What the task requires: The data below holds the lines to copy: everything from the line containing "replizierbar sein & $\checkmark$ \\[4ex]" to the line containing "Basierend auf diesen", both ends included, set down exactly.

Record excerpts:
+ + + + +

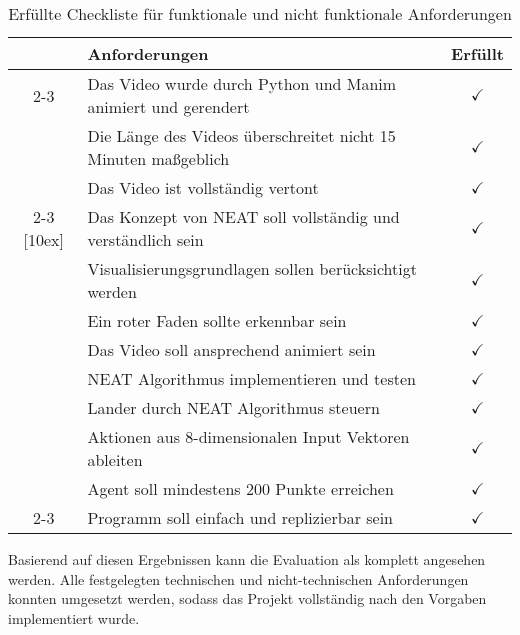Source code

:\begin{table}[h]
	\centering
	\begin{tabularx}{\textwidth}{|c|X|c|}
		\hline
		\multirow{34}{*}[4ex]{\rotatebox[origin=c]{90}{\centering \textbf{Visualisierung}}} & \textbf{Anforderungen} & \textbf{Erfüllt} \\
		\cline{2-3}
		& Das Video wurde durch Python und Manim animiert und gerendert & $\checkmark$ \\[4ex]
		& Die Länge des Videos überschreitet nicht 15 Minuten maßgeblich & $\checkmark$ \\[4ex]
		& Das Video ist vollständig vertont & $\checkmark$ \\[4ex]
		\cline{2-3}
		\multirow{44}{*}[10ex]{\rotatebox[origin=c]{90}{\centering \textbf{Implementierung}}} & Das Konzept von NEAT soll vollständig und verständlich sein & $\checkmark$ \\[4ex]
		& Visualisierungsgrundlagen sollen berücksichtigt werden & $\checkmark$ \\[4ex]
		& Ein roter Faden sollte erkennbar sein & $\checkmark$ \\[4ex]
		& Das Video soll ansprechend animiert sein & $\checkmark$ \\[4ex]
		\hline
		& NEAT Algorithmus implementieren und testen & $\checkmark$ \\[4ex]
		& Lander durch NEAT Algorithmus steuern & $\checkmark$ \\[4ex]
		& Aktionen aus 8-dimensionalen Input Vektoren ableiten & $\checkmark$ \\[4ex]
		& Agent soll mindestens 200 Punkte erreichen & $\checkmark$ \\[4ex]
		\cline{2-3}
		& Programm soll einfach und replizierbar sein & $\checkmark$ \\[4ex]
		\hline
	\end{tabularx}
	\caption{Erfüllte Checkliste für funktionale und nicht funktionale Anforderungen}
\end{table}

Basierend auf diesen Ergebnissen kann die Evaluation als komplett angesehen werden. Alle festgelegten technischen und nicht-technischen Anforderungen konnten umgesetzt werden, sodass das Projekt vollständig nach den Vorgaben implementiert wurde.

+ + + + +

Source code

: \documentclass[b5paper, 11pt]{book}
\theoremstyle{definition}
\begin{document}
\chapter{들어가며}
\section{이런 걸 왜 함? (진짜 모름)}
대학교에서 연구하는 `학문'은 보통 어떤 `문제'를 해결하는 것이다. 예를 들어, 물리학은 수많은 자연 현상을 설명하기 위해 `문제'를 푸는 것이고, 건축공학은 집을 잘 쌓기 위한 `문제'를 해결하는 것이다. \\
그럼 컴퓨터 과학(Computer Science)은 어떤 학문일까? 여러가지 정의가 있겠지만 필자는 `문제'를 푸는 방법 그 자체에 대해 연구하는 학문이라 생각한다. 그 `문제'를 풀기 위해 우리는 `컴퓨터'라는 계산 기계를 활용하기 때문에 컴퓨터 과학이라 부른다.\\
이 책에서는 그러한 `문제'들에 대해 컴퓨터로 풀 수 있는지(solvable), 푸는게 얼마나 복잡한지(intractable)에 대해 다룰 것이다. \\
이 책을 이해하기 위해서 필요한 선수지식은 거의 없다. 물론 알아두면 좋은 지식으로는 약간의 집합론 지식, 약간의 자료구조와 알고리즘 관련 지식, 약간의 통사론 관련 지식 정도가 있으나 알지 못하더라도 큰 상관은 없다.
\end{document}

+ + + + +

Response below:
		& Programm soll einfach und replizierbar sein & $\checkmark$ \\[4ex]
		\hline
	\end{tabularx}
	\caption{Erfüllte Checkliste für funktionale und nicht funktionale Anforderungen}
\end{table}

Basierend auf diesen Ergebnissen kann die Evaluation als komplett angesehen werden. Alle festgelegten technischen und nicht-technischen Anforderungen konnten umgesetzt werden, sodass das Projekt vollständig nach den Vorgaben implementiert wurde.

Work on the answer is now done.